1. At March 1, 2017, the EPA is in the process of investigating possible chemical leaks at
two of Barone’s facilities, but has not proposed a deficiency assessment. Management
feels an assessment is reasonably possible, and if an assessment is made an unfavorable
settlement of up to $8 million is reasonably possible.
2. Barone is the plaintiff in a $33 million lawsuit filed against Faze Corp. for damages due to
lost profits from rejected contracts and for unpaid receivables. The case is in final appeal
and legal counsel advises that it is probable that Finley will prevail and be awarded $25
million.
3. In July 2015, the State of Arkansas filed suit against Barone, seeking civil penalties and
injunctive relief for violations of environmental laws regulating hazardous waste. On
February 12, 2017, Barone reached a settlement with state authorities. Based upon
discussions with legal counsel, the Company feels it is probable that $13 million will be
required to cover the cost of violations. Barone believes that the ultimate settlement of this
claim will not have a material adverse effect on the company.

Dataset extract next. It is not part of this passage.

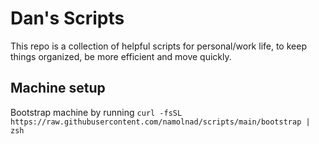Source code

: # Dan's Scripts

This repo is a collection of helpful scripts for personal/work life, to keep things organized, be more efficient and move quickly.

## Machine setup
Bootstrap machine by running `curl -fsSL https://raw.githubusercontent.com/namolnad/scripts/main/bootstrap | zsh`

4. Barone is involved in a lawsuit resulting from a dispute with a customer. On January 5,
2017, judgment was rendered against Barone in the amount of $16 million plus interest, a
total of $18 million. Barone plans to appeal the judgment and is unable to predict its
outcome though it is not expected to have a material adverse effect on the company.
Required:
1. Determine the appropriate means of reporting each situation. Explain your reasoning.
2. Prepare any necessary journal entries and disclosure notes.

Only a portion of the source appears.